How to complete this task
An exact retyping of all lines below is the answer; pictures do not belong in it.

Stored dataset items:
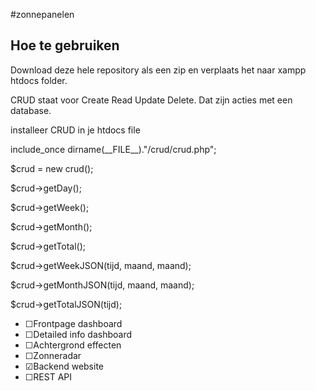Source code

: #zonnepanelen
<h2>Hoe te gebruiken</h2>
<p>Download deze hele repository als een zip en verplaats het naar xampp htdocs folder.</p>
<p>CRUD staat voor Create Read Update Delete. Dat zijn acties met een database.</p>
<p>installeer CRUD in je htdocs file</p>
<p>include_once dirname(__FILE__)."/crud/crud.php";</p>
<p>$crud = new crud();</p>
<p>$crud->getDay();</p>
<p>$crud->getWeek();</p>
<p>$crud->getMonth();</p>
<p>$crud->getTotal();</p>
<p>$crud->getWeekJSON(tijd, maand, maand);</p>
<p>$crud->getMonthJSON(tijd, maand, maand);</p>
<p>$crud->getTotalJSON(tijd);</p>
<ul>
  <li>&#9744;Frontpage dashboard</li>
  <li>&#9744;Detailed info dashboard</li>
  <li>&#9744;Achtergrond effecten</li>
  <li>&#9744;Zonneradar</li>
  <li>&#9745;Backend website</li>
  <li>&#9744;REST API</li>
</ul>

Response for this exercise
Source code

: #zonnepanelen
<h2>Hoe te gebruiken</h2>
<p>Download deze hele repository als een zip en verplaats het naar xampp htdocs folder.</p>
<p>CRUD staat voor Create Read Update Delete. Dat zijn acties met een database.</p>
<p>installeer CRUD in je htdocs file</p>
<p>include_once dirname(__FILE__)."/crud/crud.php";</p>
<p>$crud = new crud();</p>
<p>$crud->getDay();</p>
<p>$crud->getWeek();</p>
<p>$crud->getMonth();</p>
<p>$crud->getTotal();</p>
<p>$crud->getWeekJSON(tijd, maand, maand);</p>
<p>$crud->getMonthJSON(tijd, maand, maand);</p>
<p>$crud->getTotalJSON(tijd);</p>
<ul>
  <li>&#9744;Frontpage dashboard</li>
  <li>&#9744;Detailed info dashboard</li>
  <li>&#9744;Achtergrond effecten</li>
  <li>&#9744;Zonneradar</li>
  <li>&#9745;Backend website</li>
  <li>&#9744;REST API</li>
</ul>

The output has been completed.